The movie opens with Jay (Neil Maskell) in an argument with his wife Shel (MyAnna Buring). He hasn’t worked in months, apparently because of a bad back, and their savings have been depleted in that time. His friend Gal (Michael Smiley) shows up one night with his new girlfriend Fiona (Emma Fryer), and the two of them are treated to a domestic battle between the couple. She wants him to go back to work to support her and their son, he isn’t sure he can. But the money is gone, and besides Gal has a line on a job that they can do together. The pay is good. But what the hell is Fiona doing in that bathroom? To say more would be unfair, as the movie takes many unexpected turns along the way. Needless to say however, that Jay and Gal, two old army buddies with a dark past, do not run a dry wall business and violence has a way of coming home to roost.
Kill List is an odd film – especially for a horror film. Most horror films, even good ones, don’t spend much time on character development or even character motivation. It’s hard to develop characters when they spend most of the movie running from a psychopath. But Kill List is different because it takes it time. Those opening scenes of marital discord are as important as anything else in the movie. The interaction between Jay and his wife have the same power to shock you with their cruelty as anything else. By the time Jay and Gal hit the road, we know who these characters are, and that makes things all the more disturbing.
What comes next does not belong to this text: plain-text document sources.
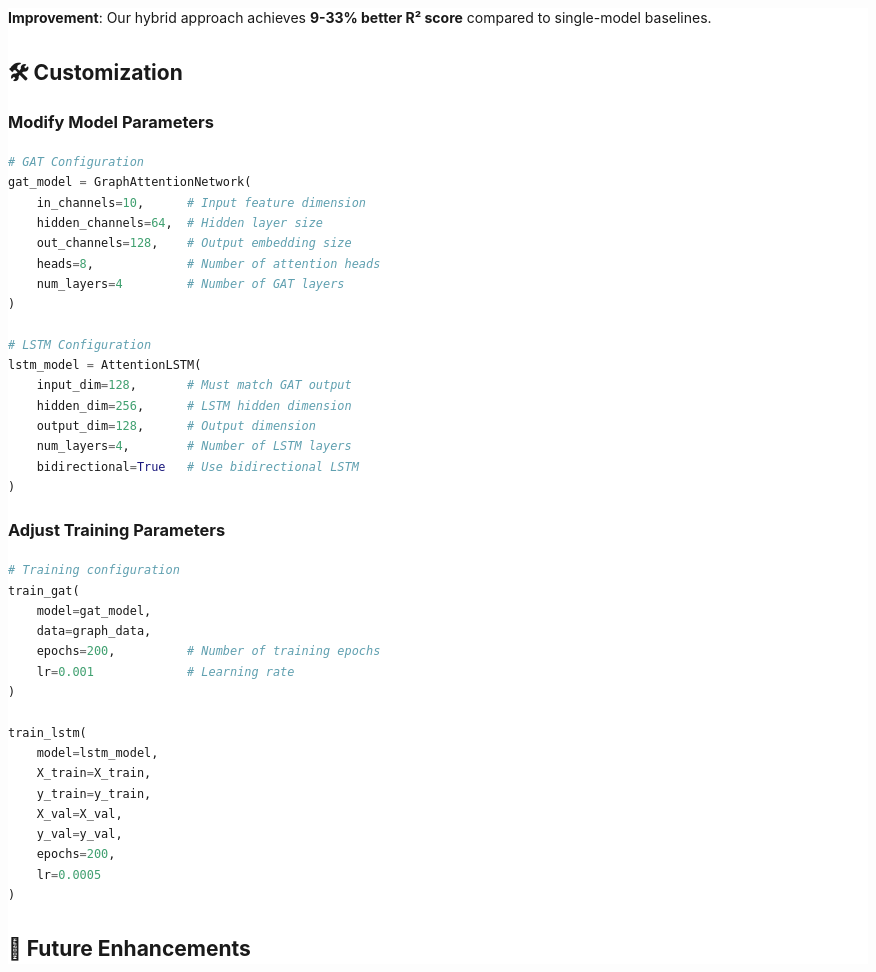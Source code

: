 **Improvement**: Our hybrid approach achieves **9-33% better R² score** compared to single-model baselines.

## 🛠️ Customization

### Modify Model Parameters

```python
# GAT Configuration
gat_model = GraphAttentionNetwork(
    in_channels=10,      # Input feature dimension
    hidden_channels=64,  # Hidden layer size
    out_channels=128,    # Output embedding size
    heads=8,             # Number of attention heads
    num_layers=4         # Number of GAT layers
)

# LSTM Configuration
lstm_model = AttentionLSTM(
    input_dim=128,       # Must match GAT output
    hidden_dim=256,      # LSTM hidden dimension
    output_dim=128,      # Output dimension
    num_layers=4,        # Number of LSTM layers
    bidirectional=True   # Use bidirectional LSTM
)
```

### Adjust Training Parameters

```python
# Training configuration
train_gat(
    model=gat_model,
    data=graph_data,
    epochs=200,          # Number of training epochs
    lr=0.001             # Learning rate
)

train_lstm(
    model=lstm_model,
    X_train=X_train,
    y_train=y_train,
    X_val=X_val,
    y_val=y_val,
    epochs=200,
    lr=0.0005
)
```

## 🔮 Future Enhancements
Performances in horror films are often underrated, and here, they are as important as anything else. Neil Maskell makes Jay into an angry, violent man, who rage simmers just beneath the surface, even in the most banal of situations. He will become increasingly unhinged as the movie goes along, but that grows from within – this is the person he always was, so even when he becomes violent, it seems natural. MyAnna Buring, as his wife, has a much more complex role than it appears on the surface. She knows precisely what it is her husband does – knows what he is going to do when he leaves with Gal, and knows the price it will cost him. She shoves him out the door anyway. Michael Smiley seems more at ease with himself as Gal – more able to separate what he does and who he is than Jay is. And Emma Fryer, who has but a few short scenes, is all disturbing sexual energy.
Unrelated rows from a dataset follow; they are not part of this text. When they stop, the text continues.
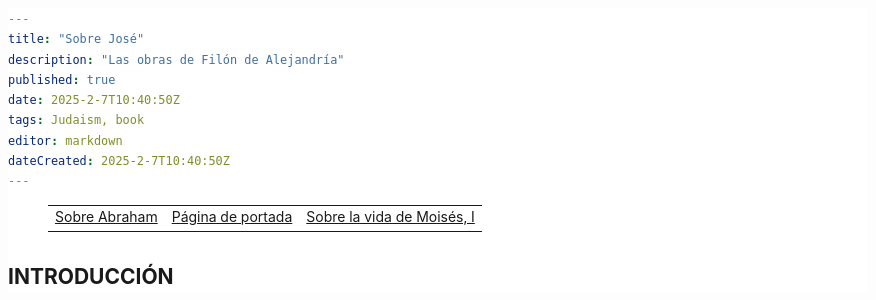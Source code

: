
 ```yaml
---
title: "Sobre José"
description: "Las obras de Filón de Alejandría"
published: true
date: 2025-2-7T10:40:50Z
tags: Judaism, book
editor: markdown
dateCreated: 2025-2-7T10:40:50Z
---
```


<figure class="table chapter-navigator">
  <table>
    <tbody>
      <tr>
        <td>
        <a href="/es/book/Judaism/The_Works_Philo_of_Alexandria/On_Abraham">
          <span class="mdi mdi-arrow-left-drop-circle"></span><span class="pl-2">Sobre Abraham</span>
        </a>
        </td>
        <td>
        <a href="/es/book/Judaism/The_Works_Philo_of_Alexandria">
          <span class="mdi mdi-book-open-variant"></span><span class="pl-2">Página de portada</span>
        </a>
        </td>
        <td>
        <a href="/es/book/Judaism/The_Works_Philo_of_Alexandria/On_the_Life_of_Moses_I">
          <span class="pr-2">Sobre la vida de Moisés, I</span><span class="mdi mdi-arrow-right-drop-circle"></span>
        </a>
        </td>
      </tr>
    </tbody>
  </table>
</figure>

## INTRODUCCIÓN
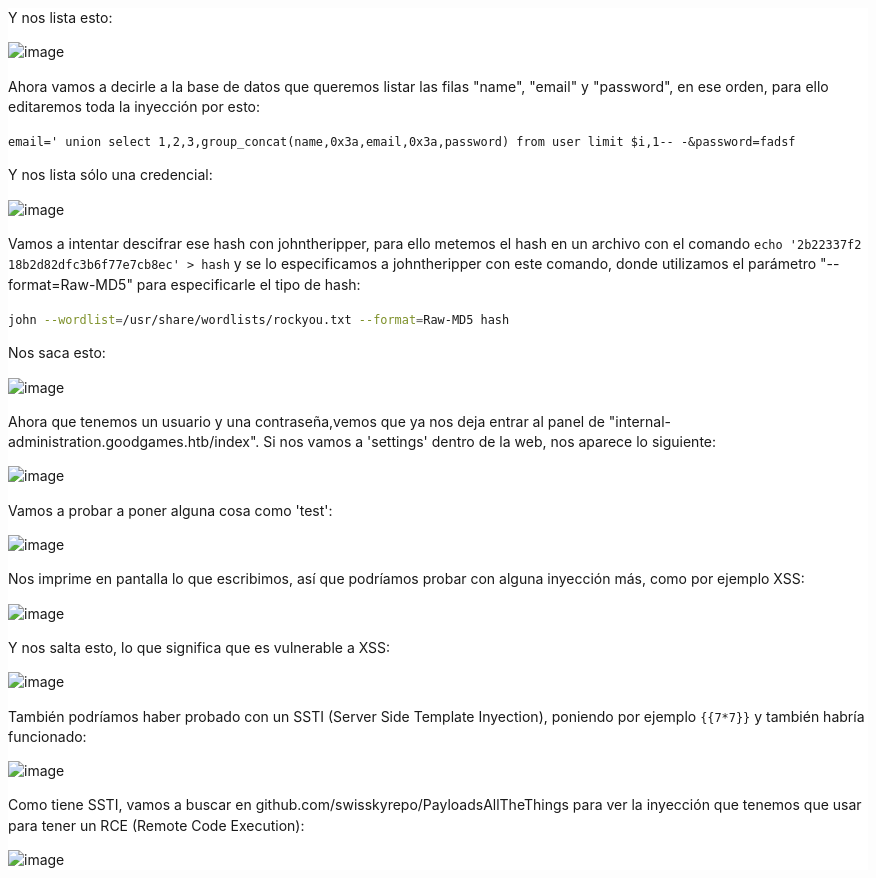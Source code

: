 Y nos lista esto:

![image](../zimages/Pasted%20image%2020241031153334.png)

Ahora vamos a decirle a la base de datos que queremos listar las filas "name", "email" y "password", en ese orden, para ello editaremos toda la inyección por esto:

```mySQL
email=' union select 1,2,3,group_concat(name,0x3a,email,0x3a,password) from user limit $i,1-- -&password=fadsf
```

Y nos lista sólo una credencial:

![image](../zimages/Pasted%20image%2020241031153852.png)

Vamos a intentar descifrar ese hash con johntheripper, para ello metemos el hash en un archivo con el comando `echo '2b22337f218b2d82dfc3b6f77e7cb8ec' > hash` y se lo especificamos a johntheripper con este comando, donde utilizamos el parámetro "--format=Raw-MD5" para especificarle el tipo de hash: 

```bash
john --wordlist=/usr/share/wordlists/rockyou.txt --format=Raw-MD5 hash 
```

Nos saca esto:

![image](../zimages/Pasted%20image%2020241031154856.png)

Ahora que tenemos un usuario y una contraseña,vemos que ya nos deja entrar al panel de "internal-administration.goodgames.htb/index". Si nos vamos a 'settings' dentro de la web, nos aparece lo siguiente:

![image](../zimages/Pasted%20image%2020241031140345.png)

Vamos a probar a poner alguna cosa como 'test':

![image](../zimages/Pasted%20image%2020241031140521.png)

Nos imprime en pantalla lo que escribimos, así que podríamos probar con alguna inyección más, como por ejemplo XSS:

![image](../zimages/Pasted%20image%2020241031140704.png)

Y nos salta esto, lo que significa que es vulnerable a XSS:

![image](../zimages/Pasted%20image%2020241031140719.png)

También podríamos haber probado con un SSTI (Server Side Template Inyection), poniendo por ejemplo `{{7*7}}` y también habría funcionado:

![image](../zimages/Pasted%20image%2020241031163534.png)

Como tiene SSTI, vamos a buscar en github.com/swisskyrepo/PayloadsAllTheThings
para ver la inyección que tenemos que usar para tener un RCE (Remote Code Execution): 

![image](../zimages/Pasted%20image%2020241031171124.png)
The violence when it comes in Kill List, and boy does it come, is strong, disturbing and bloody as hell. And yet, the violence is not prolonged. The movie doesn’t dwell on it, and while it is fast and furious, it is telegraphed beforehand. This doesn’t take the edge off of the violence in anyway, but somehow, makes it hit even harder. Whether it execution style killing, beating someone with a hammer (in what will become the movies most infamous scene), mowing down the faceless enemy with automatic rifles, or the disturbing conflict that ends the film, the violence is harsh – as well it should be.
Kill List, although it is a horror film, ultimately has more on its mind than killing people. It is about that line of killing that once crossed, for any reason, enacts the price on the person doing the killing. Could Jay do what he does had he not already killed in the army? And if you kill people while in the army, even if for a “just cause” whatever that may be, does it not make it easier to continue killing later? Perhaps the most shocking moment in the film comes right at the very end – after all the blood has been split, and the body count is finalized. Jay didn’t look too upset to me.